An option to allow horses to roam freely and express some natural behaviours is the use of a grazing muzzle. A grazing muzzle is commonly used to limit the amount of forage intake of the equine. The grazing muzzle allows the equine to freely roam in a field and to have some social contact with others. This is a great option for a horse that needs turnout but may have obesity problems. Compared with stabling, the grazing muzzle allows the horse to move around when eating and to have more ventilation for diseases such as equine asthma. This may be also very beneficial to horses that have arthritis and need a degree of movement to help with pain and stiffness. Furthermore, the grazing muzzle allows for salvia composition during mastication of feed which is the main function that allows food to be broken down correctly without causing choke and Equine gastric ulcer syndrome (EGUS).
Pasture turnout provides many psychological benefits for the horse including having options to move freely, find different tastes from grasses and to be able to express play behaviours. Turnout can however result in uncontrollable and large amounts of forage intake which can lead to obesity and health problems. If not managed correctly this may lead to diseases such as Equine Metabolic Syndrome (EMS) and Laminitis. This disease can be extremely painful and therefore are compromising welfare. Each horse has individual needs and must be managed accordingly.
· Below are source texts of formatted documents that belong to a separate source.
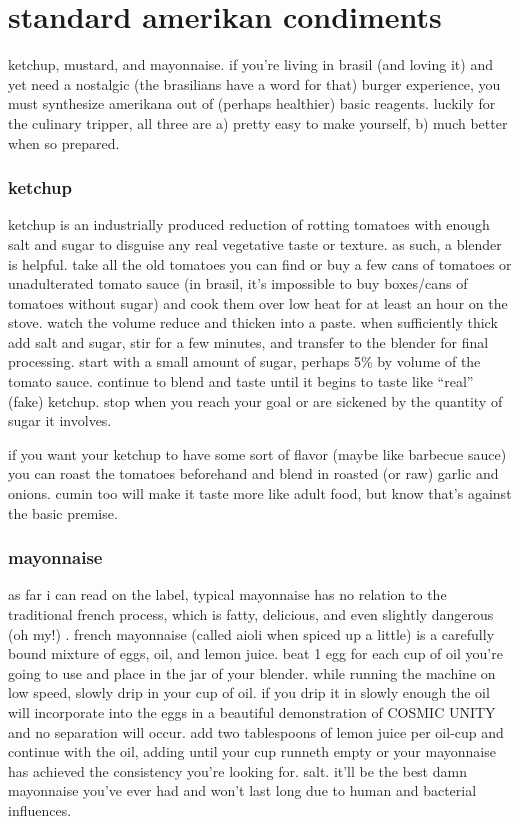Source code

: \section{standard amerikan condiments}

ketchup, mustard, and mayonnaise. if you're living in brasil (and loving it) 
and yet need a nostalgic (the brasilians have a word for that) burger 
experience, you must synthesize amerikana out of (perhaps healthier) basic 
reagents. luckily for the culinary tripper, all three are a) pretty easy to 
make yourself, b) much better when so prepared.

\subsubsection{ketchup}

ketchup is an industrially produced reduction of rotting tomatoes with enough 
salt and sugar to disguise any real vegetative taste or texture. as such, a 
blender is helpful. take all the old tomatoes you can find or buy a few cans 
of tomatoes or unadulterated tomato sauce (in brasil, it's impossible to buy 
boxes/cans of tomatoes without sugar) and cook them over low heat for at least 
an hour on the stove. watch the volume reduce and thicken into a paste. when 
sufficiently thick add salt and sugar, stir for a few minutes, and transfer to 
the blender for final processing. start with a small amount of sugar, perhaps 
5\% by volume of the tomato sauce. continue to blend and taste until it begins 
to taste like ``real'' (fake) ketchup. stop when you reach your goal or are 
sickened by the quantity of sugar it involves.

if you want your ketchup to have some sort of flavor (maybe like barbecue 
sauce) you can roast the tomatoes beforehand and blend in roasted (or raw) 
garlic and onions. cumin too will make it taste more like adult food, but know 
that's against the basic premise.

\subsubsection{mayonnaise}

as far i can read on the label, typical mayonnaise has no relation to the 
traditional french process, which is fatty, delicious, and even slightly 
dangerous (oh my!) . french mayonnaise (called aioli when spiced up a little) 
is a carefully bound mixture of eggs, oil, and lemon juice. beat 1 egg for 
each cup of oil you're going to use and place in the jar of your blender. 
while running the machine on low speed, slowly drip in your cup of oil. if you 
drip it in slowly enough the oil will incorporate into the eggs in a beautiful 
demonstration of COSMIC UNITY and no separation will occur. add two 
tablespoons of lemon juice per oil-cup and continue with the oil, adding until 
your cup runneth empty or your mayonnaise has achieved the consistency you're 
looking for. salt. it'll be the best damn mayonnaise you've ever had and won't 
last long due to human and bacterial influences.

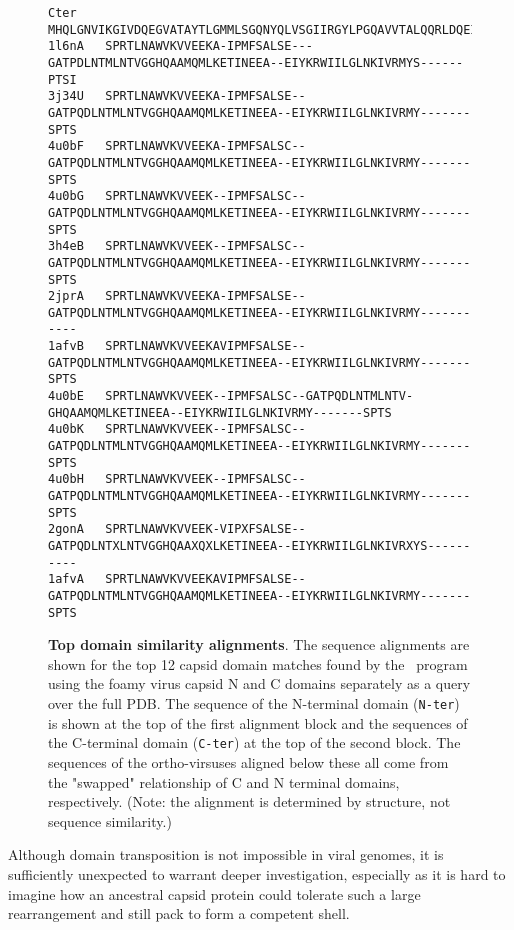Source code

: \begin{figure}
\begin{singlespace}
\begin{tiny}
\begin{Verbatim}[frame=single]
Cter    MHQLGNVIKGIVDQEGVATAYTLGMMLSGQNYQLVSGIIRGYLPGQAVVTALQQRLDQEIDNQTRAETFIQHLNAVYEILGLNARGQSIRL
1l6nA   SPRTLNAWVKVVEEKA-IPMFSALSE---GATPDLNTMLNTVGGHQAAMQMLKETINEEA--EIYKRWIILGLNKIVRMYS------PTSI
3j34U   SPRTLNAWVKVVEEKA-IPMFSALSE--GATPQDLNTMLNTVGGHQAAMQMLKETINEEA--EIYKRWIILGLNKIVRMY-------SPTS
4u0bF   SPRTLNAWVKVVEEKA-IPMFSALSC--GATPQDLNTMLNTVGGHQAAMQMLKETINEEA--EIYKRWIILGLNKIVRMY-------SPTS
4u0bG   SPRTLNAWVKVVEEK--IPMFSALSC--GATPQDLNTMLNTVGGHQAAMQMLKETINEEA--EIYKRWIILGLNKIVRMY-------SPTS
3h4eB   SPRTLNAWVKVVEEK--IPMFSALSC--GATPQDLNTMLNTVGGHQAAMQMLKETINEEA--EIYKRWIILGLNKIVRMY-------SPTS
2jprA   SPRTLNAWVKVVEEKA-IPMFSALSE--GATPQDLNTMLNTVGGHQAAMQMLKETINEEA--EIYKRWIILGLNKIVRMY-----------
1afvB   SPRTLNAWVKVVEEKAVIPMFSALSE--GATPQDLNTMLNTVGGHQAAMQMLKETINEEA--EIYKRWIILGLNKIVRMY-------SPTS
4u0bE   SPRTLNAWVKVVEEK--IPMFSALSC--GATPQDLNTMLNTV-GHQAAMQMLKETINEEA--EIYKRWIILGLNKIVRMY-------SPTS
4u0bK   SPRTLNAWVKVVEEK--IPMFSALSC--GATPQDLNTMLNTVGGHQAAMQMLKETINEEA--EIYKRWIILGLNKIVRMY-------SPTS
4u0bH   SPRTLNAWVKVVEEK--IPMFSALSC--GATPQDLNTMLNTVGGHQAAMQMLKETINEEA--EIYKRWIILGLNKIVRMY-------SPTS
2gonA   SPRTLNAWVKVVEEK-VIPXFSALSE--GATPQDLNTXLNTVGGHQAAXQXLKETINEEA--EIYKRWIILGLNKIVRXYS----------
1afvA   SPRTLNAWVKVVEEKAVIPMFSALSE--GATPQDLNTMLNTVGGHQAAMQMLKETINEEA--EIYKRWIILGLNKIVRMY-------SPTS
\end{Verbatim}
\end{tiny}
\end{singlespace}
\begin{footnotesize}
\caption{
\label{Fig:swap}
{\bf Top domain similarity alignments}.
The sequence alignments are shown for the top 12 capsid domain matches found by the \DALI\ program 
using the foamy virus capsid N and C domains separately as a query over the full PDB.
The sequence of the N-terminal domain ({\tt N-ter}) is shown at the top of the first alignment block and the
sequences of the C-terminal domain ({\tt C-ter}) at the top of the second block.   The sequences of the
ortho-virsuses aligned below these all come from the "swapped" relationship of C and N terminal domains,
respectively.  (Note: the alignment is determined by structure, not sequence similarity.)
}
\end{footnotesize}
\end{figure}

Although domain transposition is not impossible in viral genomes,  it is sufficiently
unexpected to warrant deeper investigation, especially as it is hard to imagine how an ancestral
capsid protein could tolerate such a large rearrangement and still pack to form a competent shell.

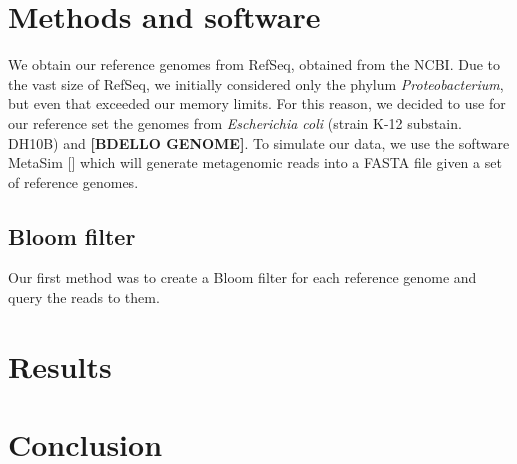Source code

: \documentclass[12pt]{article} %
\begin{document}
\section{Methods and software}
We obtain our reference genomes from RefSeq, obtained from the NCBI. Due to the vast size of RefSeq, we initially considered only the phylum \emph{Proteobacterium}, but even that exceeded our memory limits. For this reason, we decided to use for our reference set the genomes from \emph{Escherichia coli} (strain K-12 substain. DH10B) and  {\bf[BDELLO GENOME]}. To simulate our data, we use the software MetaSim [\cite{Richter:2008dg}] which will generate metagenomic reads into a FASTA file given a set of reference genomes.
\par
\subsection{Bloom filter}
Our first method was to create a Bloom filter for each reference genome and query the reads to them. 
\section{Results}

\section{Conclusion}



\end{document}
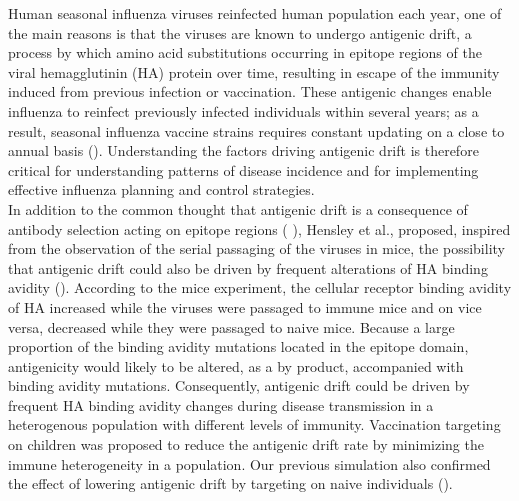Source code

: \documentclass[12pt,a4paper]{article}
\begin{document}
Human seasonal influenza viruses reinfected human population each year, one of the main reasons is that the viruses are known to undergo antigenic drift, a process by which amino acid substitutions occurring in epitope regions of the viral hemagglutinin (HA) protein over time, resulting in escape of the immunity induced from previous infection or vaccination. These antigenic changes enable influenza to reinfect previously infected individuals within several years; as a result, seasonal influenza vaccine strains requires constant updating on a close to annual basis (\cite{Carrat2007}). Understanding the factors driving antigenic drift is therefore critical for understanding patterns of disease incidence and for implementing effective influenza planning and control strategies. \\
In addition to the common thought that antigenic drift is a consequence of antibody selection acting on epitope regions (\cite{Grenfell2004} \cite{Wilson1990}), Hensley et al., proposed, inspired from the observation of the serial passaging of the viruses in mice, the possibility that antigenic drift could also be driven by frequent alterations of HA binding avidity (\cite{Hensley2009}). According to the mice experiment, the cellular receptor binding avidity of HA increased while the viruses were passaged to immune mice and on vice versa, decreased while they were passaged to naive mice. Because a large proportion of the binding avidity mutations located in the epitope domain, antigenicity would likely to be altered, as a by product, accompanied with binding avidity mutations. Consequently, antigenic drift could be driven by frequent HA binding avidity changes during disease transmission in a heterogenous population with different levels of immunity. Vaccination targeting on children was proposed to reduce the antigenic drift rate by minimizing the immune heterogeneity in a population. Our previous simulation also confirmed the effect of lowering antigenic drift by targeting on naive individuals (\cite{Yuan2013}). \\
\end{document}
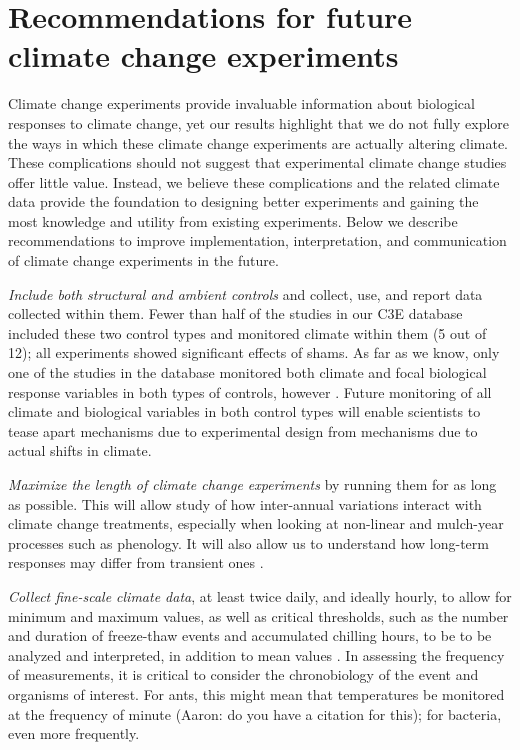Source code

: \documentclass{article}
\begin{document}
\section*{Recommendations for future climate change experiments}
 \par Climate change experiments provide invaluable information about biological responses to climate change, yet our results highlight that we do not fully explore the ways in which these climate change experiments are actually altering climate. These complications should not suggest that experimental climate change studies offer little value. Instead, we believe these complications and the related climate data provide the foundation to designing better experiments and gaining the most knowledge and utility from existing experiments. Below we describe recommendations to improve implementation, interpretation, and communication of climate change experiments in the future.
\par\textit{Include both structural and ambient controls} and collect, use, and report data collected within them. Fewer than half of the studies in our C3E database included these two control types and monitored climate within them (5 out of 12); all experiments showed significant effects of shams. As far as we know, only one of the studies in the database monitored both climate and focal biological response variables in both types of controls, however \citep[ e.g. plant phenology][]{marchin2014}. Future monitoring of all climate and biological variables in both control types will enable scientists to tease apart mechanisms due to experimental design from mechanisms due to actual shifts in climate.  
\par\textit{Maximize the length of climate change experiments} by running them for as long as possible. This will allow study of how inter-annual variations interact with climate change treatments, especially when looking at non-linear and mulch-year processes such as phenology. It will also allow us to understand how long-term responses may differ from  transient ones \citep{franklin1989,giasson2013}. 
\par\textit{Collect fine-scale climate data}, at least twice daily, and ideally hourly, to allow for minimum and maximum values, as well as critical thresholds, such as the number and duration of freeze-thaw events and accumulated chilling hours, to be to be analyzed and interpreted, in addition to mean values \citep{mcdaniel2014}. In assessing the frequency of measurements, it is critical to consider the chronobiology of the event and organisms of interest. For ants, this might mean that temperatures be monitored at the frequency of minute (Aaron: do you have a citation for this); for bacteria, even more frequently.
\end{document}
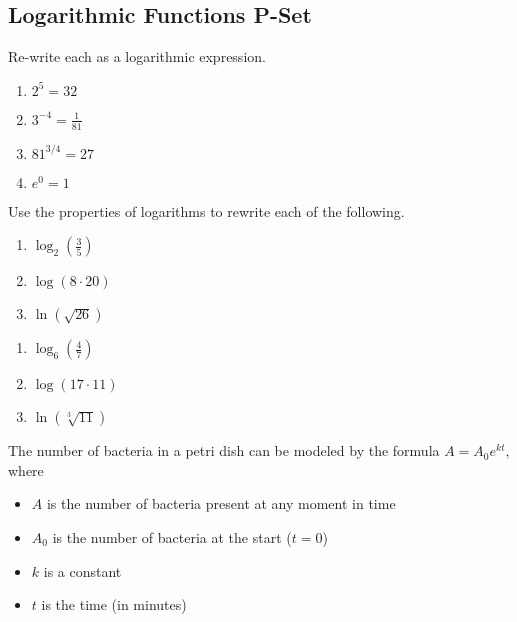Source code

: \documentclass{article}
\newcounter{pset}
\begin{document}
\subsection*{Logarithmic Functions P-Set} 

Re-write each as a logarithmic expression.
\begin{multicols}{4}
\begin{enumerate}
    \item $2^5 = 32$
    \item $3^{-4} = \frac{1}{81}$
    \item $81^{3/4} = 27$
    \item $e^0 = 1$
\end{enumerate}     \setcounter{pset}{\value{enumi}}
\end{multicols}

Use the properties of logarithms to rewrite each of the following.
\begin{multicols}{3}
\begin{enumerate}   \setcounter{enumi}{\value{pset}}
    \item $\log_2\left(\frac{3}{5}\right)$
    \item $\log(8 \cdot 20)$
    \item $\ln\left(\sqrt{26}\right)$
\end{enumerate}     \setcounter{pset}{\value{enumi}}
\end{multicols}
\begin{multicols}{3}
\begin{enumerate}   \setcounter{enumi}{\value{pset}}
    \item $\log_6\left(\frac{4}{7}\right)$
    \item $\log(17 \cdot 11)$
    \item $\ln\left(\sqrt[3]{11}\right)$
\end{enumerate}     \setcounter{pset}{\value{enumi}}
\end{multicols}

The number of bacteria in a petri dish can be modeled by the formula $A = A_0e^{kt}$, where
\begin{itemize}
    \item $A$ is the number of bacteria present at any moment in time
    \item $A_0$ is the number of bacteria at the start ($t=0$)
    \item $k$ is a constant
    \item $t$ is the time (in minutes)
\end{itemize}
\end{document}
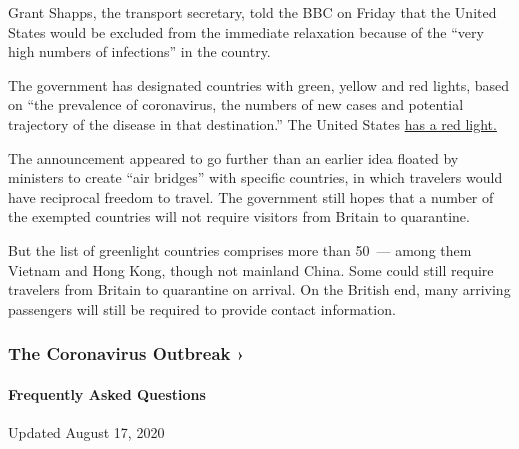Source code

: Grant Shapps, the transport secretary, told the BBC on Friday that the
United States would be excluded from the immediate relaxation because of
the ``very high numbers of infections'' in the country.

The government has designated countries with green, yellow and red
lights, based on ``the prevalence of coronavirus, the numbers of new
cases and potential trajectory of the disease in that destination.'' The
United States
\href{https://www.nytimes3xbfgragh.onion/2020/07/03/world/coronavirus-updates.html?action=click\&module=Top\%20Stories\&pgtype=Homepage}{has
a red light.}

The announcement appeared to go further than an earlier idea floated by
ministers to create ``air bridges'' with specific countries, in which
travelers would have reciprocal freedom to travel. The government still
hopes that a number of the exempted countries will not require visitors
from Britain to quarantine.

But the list of greenlight countries comprises more than 50~--- among
them Vietnam and Hong Kong, though not mainland China. Some could still
require travelers from Britain to quarantine on arrival. On the British
end, many arriving passengers will still be required to provide contact
information.

\href{https://www.nytimes3xbfgragh.onion/news-event/coronavirus?action=click\&pgtype=Article\&state=default\&region=MAIN_CONTENT_3\&context=storylines_faq}{}

\hypertarget{the-coronavirus-outbreak-}{%
\subsubsection{The Coronavirus Outbreak
›}\label{the-coronavirus-outbreak-}}

\hypertarget{frequently-asked-questions}{%
\paragraph{Frequently Asked
Questions}\label{frequently-asked-questions}}

Updated August 17, 2020

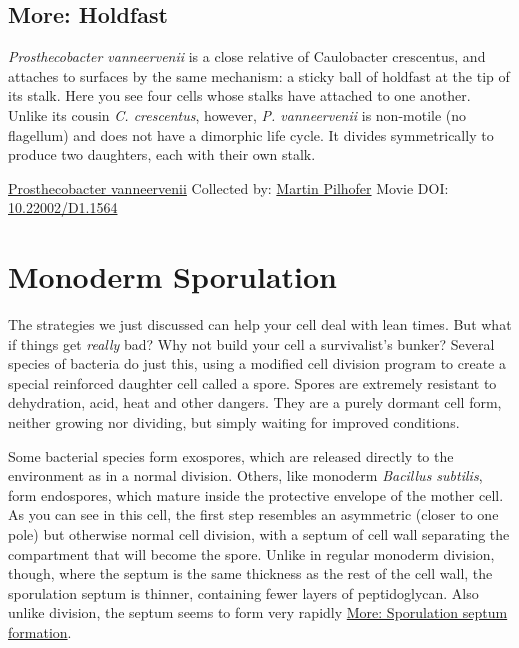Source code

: \documentclass[]{tufte-book}
\begin{document}
\hypertarget{Holdfast}{%
\subsection*{More: Holdfast}\label{Holdfast}}

\emph{Prosthecobacter vanneervenii} is a close relative of Caulobacter crescentus, and attaches to surfaces by the same mechanism: a sticky ball of holdfast at the tip of its stalk. Here you see four cells whose stalks have attached to one another. Unlike its cousin \emph{C. crescentus}, however, \emph{P. vanneervenii} is non-motile (no flagellum) and does not have a dimorphic life cycle. It divides symmetrically to produce two daughters, each with their own stalk.



\hypertarget{htmlwidget-59f9a9d8b8768edd5397}{}

\label{fig:8-4a}\protect\hyperlink{tree}{Prosthecobacter vanneervenii} Collected by: \protect\hyperlink{martin_pilhofer}{Martin Pilhofer} Movie DOI: \href{https://doi.org/10.22002/D1.1564}{10.22002/D1.1564}

\hypertarget{monoderm-sporulation}{%
\section{Monoderm Sporulation}\label{monoderm-sporulation}}

The strategies we just discussed can help your cell deal with lean times. But what if things get \emph{really} bad? Why not build your cell a survivalist's bunker? Several species of bacteria do just this, using a modified cell division program to create a special reinforced daughter cell called a spore. Spores are extremely resistant to dehydration, acid, heat and other dangers. They are a purely dormant cell form, neither growing nor dividing, but simply waiting for improved conditions.

Some bacterial species form exospores, which are released directly to the environment as in a normal division. Others, like monoderm \emph{Bacillus subtilis}, form endospores, which mature inside the protective envelope of the mother cell. As you can see in this cell, the first step resembles an asymmetric (closer to one pole) but otherwise normal cell division, with a septum of cell wall separating the compartment that will become the spore. Unlike in regular monoderm division, though, where the septum is the same thickness as the rest of the cell wall, the sporulation septum is thinner, containing fewer layers of peptidoglycan. Also unlike division, the septum seems to form very rapidly \protect\hyperlink{Sporulation_septum_formation}{More: Sporulation septum formation}.
\end{document}
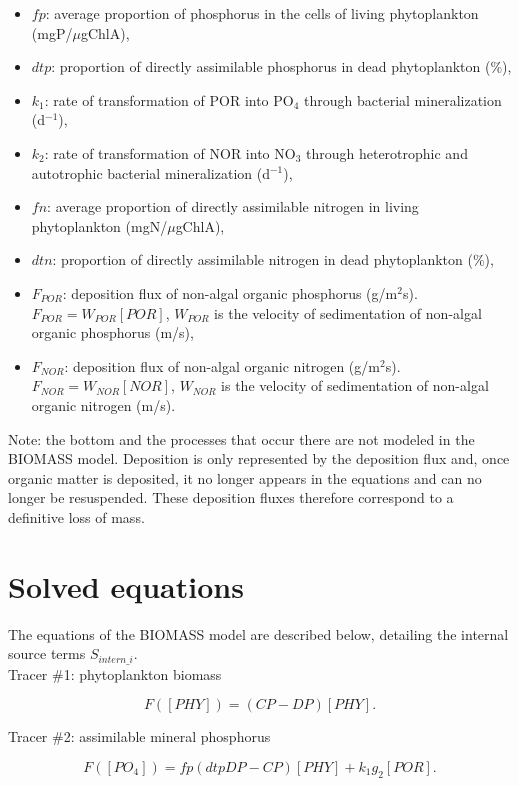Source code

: \begin{itemize}
\item $fp$: average proportion of phosphorus in the cells of living phytoplankton (mgP/$\mu$gChlA),
\item $dtp$: proportion of directly assimilable phosphorus in dead phytoplankton ($\%$),
\item $k_1$: rate of transformation of POR into PO$_4$ through bacterial mineralization (d$^{-1}$),
\item $k_2$: rate of transformation of NOR into NO$_3$ through heterotrophic
  and autotrophic bacterial mineralization (d$^{-1}$),
\item $fn$: average proportion of directly assimilable nitrogen in living phytoplankton (mgN/$\mu$gChlA),
\item $dtn$: proportion of directly assimilable nitrogen in dead phytoplankton ($\%$),
\item $F_{POR}$: deposition flux of non-algal organic phosphorus (g/m$^2$s).
  $F_{POR} = W_{POR} [POR]$, $W_{POR}$ is the velocity of sedimentation of non-algal organic phosphorus (m/s),
\item $F_{NOR}$: deposition flux of non-algal organic nitrogen (g/m$^2$s).
  $F_{NOR} = W_{NOR} [NOR]$, $W_{NOR}$ is the velocity of sedimentation of non-algal organic nitrogen (m/s).
\end{itemize}

Note: the bottom and the processes that occur there are not modeled in the BIOMASS model.
Deposition is only represented by the deposition flux and,
once organic matter is deposited,
it no longer appears in the equations and can no longer be resuspended.
These deposition fluxes therefore correspond to a definitive loss of mass.

\section{Solved equations}

The equations of the BIOMASS model are described below, detailing the internal source terms $S_{intern\_i}$.\\

Tracer $\#$1: phytoplankton biomass

\begin{equation}
  F([PHY]) = (CP-DP) [PHY].
\end{equation}

Tracer $\#$2: assimilable mineral phosphorus

\begin{equation}
  F([PO_4]) = fp(dtp DP - CP) [PHY] + k_1 g_2 [POR].
\end{equation}

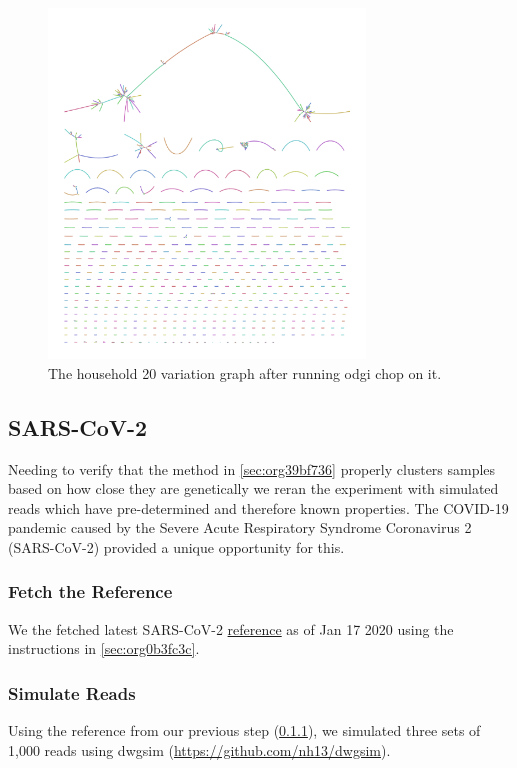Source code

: \documentclass[10pt, a4paper]{article}
\begin{document}
\begin{figure}[h!]
\centering
\includegraphics[width=0.75\textwidth]{../Figures/RSV/Assembly_Bluntified.png}
\caption[RSV Variation Graph]{\label{fig:org29c02fc}
The household 20 variation graph after running odgi chop on it.}
\end{figure}

\clearpage
\subsection{SARS-CoV-2}
\label{sec:orgb4587b6}
Needing to verify that the method in \ref{sec:org39bf736} properly clusters samples based on 
how close they are genetically we reran the experiment with simulated reads
which have pre-determined and therefore known properties.
The COVID-19 pandemic caused by the Severe Acute Respiratory Syndrome
Coronavirus 2 (SARS-CoV-2) provided a unique opportunity for this. 

\subsubsection{Fetch the Reference}
\label{sec:org89d68d0}
We the fetched latest SARS-CoV-2 \href{https://www.ncbi.nlm.nih.gov/nuccore/1798174254}{reference} as of Jan 17 2020 using the instructions
in \ref{sec:org0b3fc3c}.

\subsubsection{Simulate Reads}
\label{sec:orgdac85f1}
Using the reference from our previous step (\ref{sec:org89d68d0}), we simulated 
three sets of 1,000 reads using dwgsim (\url{https://github.com/nh13/dwgsim}).
\end{document}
A horse with EMS will need restricted diet but may also need turnout to satisfy psychological needs. The ethology of the horse shows that they need to be able express natural behaviours such as the fight or flight response. This would be limited if the horse is housed in a stable unable to respond and therefore compromising welfare.
The grazing muzzle should be fitted correctly and introduced slowly to limit frustration, discomfort and fear. It is suggested that the grazing muzzle should not be worn for long periods of time as this can be extremely frustrating for the horse and may cause sores on the face, similarly, to wearing any equipment for excessive periods of time. The grazing muzzle should be used on moderately long grass for correct usage as short grass can cause the horse to wear down their incisor teeth which can cause more health issues.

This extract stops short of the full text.